AIIA chief executive Rob Fitzpatrick says R&D tax reform tops his budget wish list for startups, especially making it easier for companies to claim for software related R&D.

“We need clarity around software and the claim-ability of software within the R&D tax incentive,” says Mr Fitzpatrick.

He says the conversation around R&D tax has become negative when it should be a positive discussion that rewards the contribution innovative software developers make to the Australian economy.

“We need to really shift our mindset – we need to shift it in the budget and we need to shift it across the board so that we are celebrating and investing in great R&D,” says Mr Fitzpatrick.

“Australia woefully underinvests in R&D compared to our Western nation competitors. It’s seen as a drag on the budget, rather than as an investment in Australia’s future.”

The ATO cracked down on R&D incentive claims in February last year when it issued a series of tax alerts saying it was “undertaking a range of compliance activities to address businesses and advisors deliberately doing the wrong thing and will take legal action against those who wilfully misuse the R&D Tax Incentive.”

Another alert in late February, 2017 targeted IT and software firms. The ATO was concerned claimants were not respecting the R for research in the R&D tax incentive scheme, and that claims were being made for software development work that did not involve scientific experimentation to seek out fresh knowledge.

Startups argue that the ATO’s interpretation of what constitutes development has narrowed so much that it squeezes the life out of the innovation it was designed to encourage.

“We think R&D tax is something that could be improved for startups,” says StartupAus chief executive Alex McCauley.

Mr McCauley wants to see the scheme payout to startups quarterly rather than yearly, because for a cash-strapped startup scoring tax relief four times a year can mean the difference between survival or going belly up.

He also wants to see the scheme better targeted around development and commercialisation work, especially given Australia’s comparatively poor report card on commercialising research.
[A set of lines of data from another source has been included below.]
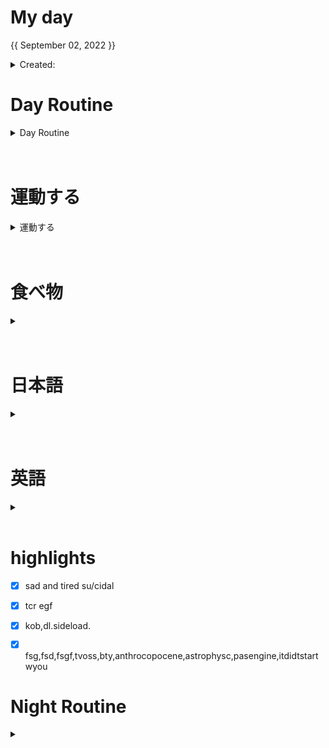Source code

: # My day

{{ September 02, 2022 }}
	<details>
    <summary> Created: </summary>
	{{ 20220902 }} 
	{{23:05}}
    </details>

      
# Day Routine
<details>
<summary> Day Routine </summary>

	- [x] 起きる ~
	- [.] meditate : affirmation -
	- [x] ベッド - did not unfold bed, remained folded
	- [x] 歯をブラシする
	- [.] シャワー
	- [.] 一ページ「Book: << spend time side loading instead of actually reading >>」

</details>

<br>
<br>


# 運動する
<details>
<summary> 運動する </summary>


*
not applicable, did not go to the gym 
VERY SEDENTARY DAY
overate too

tried to eat sad feelings away

</details>

<br>
<br>
	
# 食べ物
<details>
<summary> </summary>

	- [x] 朝ご飯
brunch!
	- [x] 昼ご飯
		- [x] ```<<  kimchi jigae fr last night  >>```

	- [x] 晩ご飯
		- [x] ```<< kimchijig_+_japchae  >>```

</details>
<br>
<br>

# 日本語
<details>
<summary></summary>

	- [x] 元気　教科書
	- [x] オンラインでの授業

</details><br>
<br>

# 英語
<details >
<summary></summary>

- [ｘ] 今日の単語:

	 ``` 
	 GRANDIOSE
	
	  - Characterized by affection of splendor or by exaggeration 
	```
<details >
<summary> DID YOU KNOW? [ screenshot ] </summary>



</details>
</details>

<br>



# highlights
- [x] sad and tired
su/cidal
- [x] tcr egf
- [x] kob,dl.sideload.
- [x] fsg,fsd,fsgf,tvoss,bty,anthrocopocene,astrophysc,pasengine,itdidtstartwyou
 

# Night Routine

<details>
<summary></summary>
	- [x] water plants 
	- [.] wash face
	- [.] brush teeth
	- [.] skin care
	- [x] journal

Estimated sleep time: ~ [<<  23:30  >>]


❌


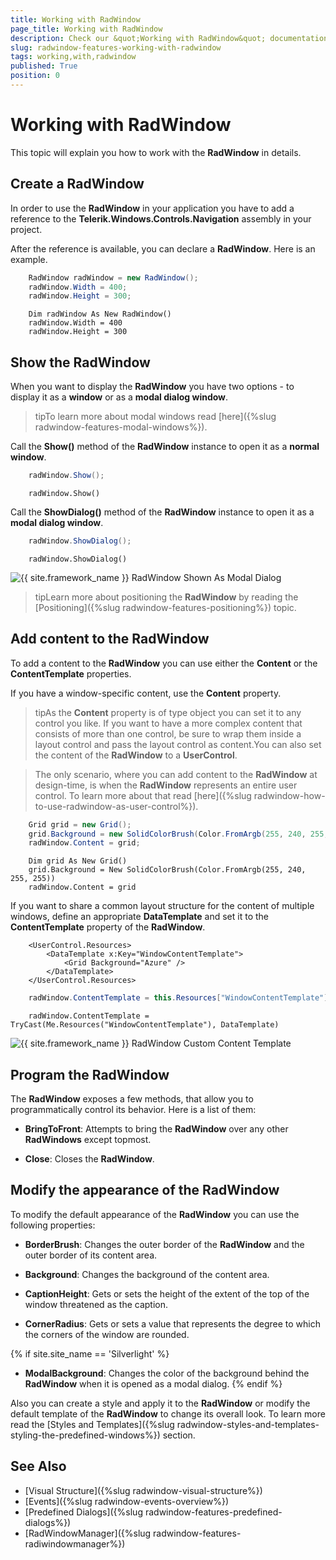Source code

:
 ```yaml
---
title: Working with RadWindow
page_title: Working with RadWindow
description: Check our &quot;Working with RadWindow&quot; documentation article for the RadWindow {{ site.framework_name }} control.
slug: radwindow-features-working-with-radwindow
tags: working,with,radwindow
published: True
position: 0
---
```


# Working with RadWindow

This topic will explain you how to work with the __RadWindow__ in details.

## Create a RadWindow

In order to use the __RadWindow__ in your application you have to add a reference to the __Telerik.Windows.Controls.Navigation__ assembly in your project.

After the reference is available, you can declare a __RadWindow__. Here is an example.



```C#
	RadWindow radWindow = new RadWindow();
	radWindow.Width = 400;
	radWindow.Height = 300;
```



```VB.NET
	Dim radWindow As New RadWindow()
	radWindow.Width = 400
	radWindow.Height = 300
```

## Show the RadWindow

When you want to display the __RadWindow__ you have two options - to display it as a __window__ or as a __modal dialog window__.

>tipTo learn more about modal windows read [here]({%slug radwindow-features-modal-windows%}).

Call the __Show()__ method of the __RadWindow__ instance to open it as a __normal window__.



```C#
	radWindow.Show();
```



```VB.NET
	radWindow.Show()
```

Call the __ShowDialog()__ method of the __RadWindow__ instance to open it as a __modal dialog window__.



```C#
	radWindow.ShowDialog();
```



```VB.NET
	radWindow.ShowDialog()
```

![{{ site.framework_name }} RadWindow Shown As Modal Dialog](images/RadWindow_Working_with_RadWindow_01.png)

>tipLearn more about positioning the __RadWindow__ by reading the [Positioning]({%slug radwindow-features-positioning%}) topic.

## Add content to the RadWindow

To add a content to the __RadWindow__ you can use either the __Content__ or the __ContentTemplate__ properties.

If you have a window-specific content, use the __Content__ property.

>tipAs the __Content__ property is of type object you can set it to any control you like. If you want to have a more complex content that consists of more than one control, be sure to wrap them inside a layout control and pass the layout control as content.You can also set the content of the __RadWindow__ to a __UserControl__.

>The only scenario, where you can add content to the __RadWindow__ at design-time, is when the __RadWindow__ represents an entire user control. To learn more about that read [here]({%slug radwindow-how-to-use-radwindow-as-user-control%}).



```C#
	Grid grid = new Grid();
	grid.Background = new SolidColorBrush(Color.FromArgb(255, 240, 255, 255));
	radWindow.Content = grid;
```



```VB.NET
	Dim grid As New Grid()
	grid.Background = New SolidColorBrush(Color.FromArgb(255, 240, 255, 255))
	radWindow.Content = grid
```

If you want to share a common layout structure for the content of multiple windows, define an appropriate __DataTemplate__ and set it to the __ContentTemplate__ property of the __RadWindow__.



```XAML
	<UserControl.Resources>
	    <DataTemplate x:Key="WindowContentTemplate">
	        <Grid Background="Azure" />
	    </DataTemplate>
	</UserControl.Resources>
```



```C#
	radWindow.ContentTemplate = this.Resources["WindowContentTemplate"] as DataTemplate;
```



```VB.NET
	radWindow.ContentTemplate = TryCast(Me.Resources("WindowContentTemplate"), DataTemplate)
```

![{{ site.framework_name }} RadWindow Custom Content Template](images/RadWindow_Working_with_RadWindow_02.png)

## Program the RadWindow

The __RadWindow__ exposes a few methods, that allow you to programmatically control its behavior. Here is a list of them:

* __BringToFront__: Attempts to bring the __RadWindow__ over any other __RadWindows__ except topmost. 

* __Close__: Closes the __RadWindow__.

## Modify the appearance of the RadWindow

To modify the default appearance of the __RadWindow__ you can use the following properties:

* __BorderBrush__: Changes the outer border of the __RadWindow__ and the outer border of its content area.

* __Background__: Changes the background of the content area.

* __CaptionHeight__: Gets or sets the height of the extent of the top of the window threatened as the caption.

* __CornerRadius__: Gets or sets a value that represents the degree to which the corners of the window are rounded.

{% if site.site_name == 'Silverlight' %}
* __ModalBackground__: Changes the color of the background behind the __RadWindow__ when it is opened as a modal dialog.
{% endif %}

Also you can create a style and apply it to the __RadWindow__ or modify the default template of the __RadWindow__ to change its overall look. To learn more read the [Styles and Templates]({%slug radwindow-styles-and-templates-styling-the-predefined-windows%}) section.

## See Also  
 * [Visual Structure]({%slug radwindow-visual-structure%})
 * [Events]({%slug radwindow-events-overview%})
 * [Predefined Dialogs]({%slug radwindow-features-predefined-dialogs%})
 * [RadWindowManager]({%slug radwindow-features-radiwindowmanager%})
Since the ATO crackdown last year, he says there’s been some confusion among startups as to whether they could claim the R&D tax incentive for software development and hopes for more clarity on this issue.

Like Mr Fitzpatrick, Mr McCauley believes government thinking has drifted more towards limiting the scheme as much as possible.

“The (government) appetite for the scheme has gone in a different direction to several years ago and now goes toward a limit in overall spending.”

This makes the chance of scoring quarterly payments unlikely in the budget, he says.

Other items on Mr McCauley’s budget wish list include improved support for exporters, given tech startups are often natural exporters from very early on.

“A lot of startups are born exporters,” he says.

Export development grants are often used successfully by later stage startups, he says.

“But there’s not a lot of uptake at earlier stages, so we are thinking about how that might be better targeted,” adding that he has heard rumours that export market development grant support for smaller companies may be coming in the budget.

“That would be a good result for startups should that happen,” he says.

Mr Fitzpatrick’s budget wish-list includes better government support for procurement from local tech companies, an action item listed in the recent Innovation and Science Australia 2030 Strategy Plan.

“What’s in the ISA 2030 plan heads towards 33 per cent of government procurement for SMEs. We are looking for continuing incentives for innovation in procurement and making that more open for startups.”

“I you are a government buyer there’s disinterest in buying from startups because they don’t have a track record.

Mr Fitzpatrick argues government buyers should develop the agility to be able to bring a startup into smaller scoped elements of government tech projects.

“It’s on the agenda, it’s headed in the right direction, we just want to see it accelerated,” he says.

Mr Fitzpatrick would also like to see a loosening in the rules around skilled migration and a quicker recognition and compiling of skilled migration tech job descriptions to keep up with the very fast changing nature of information technology.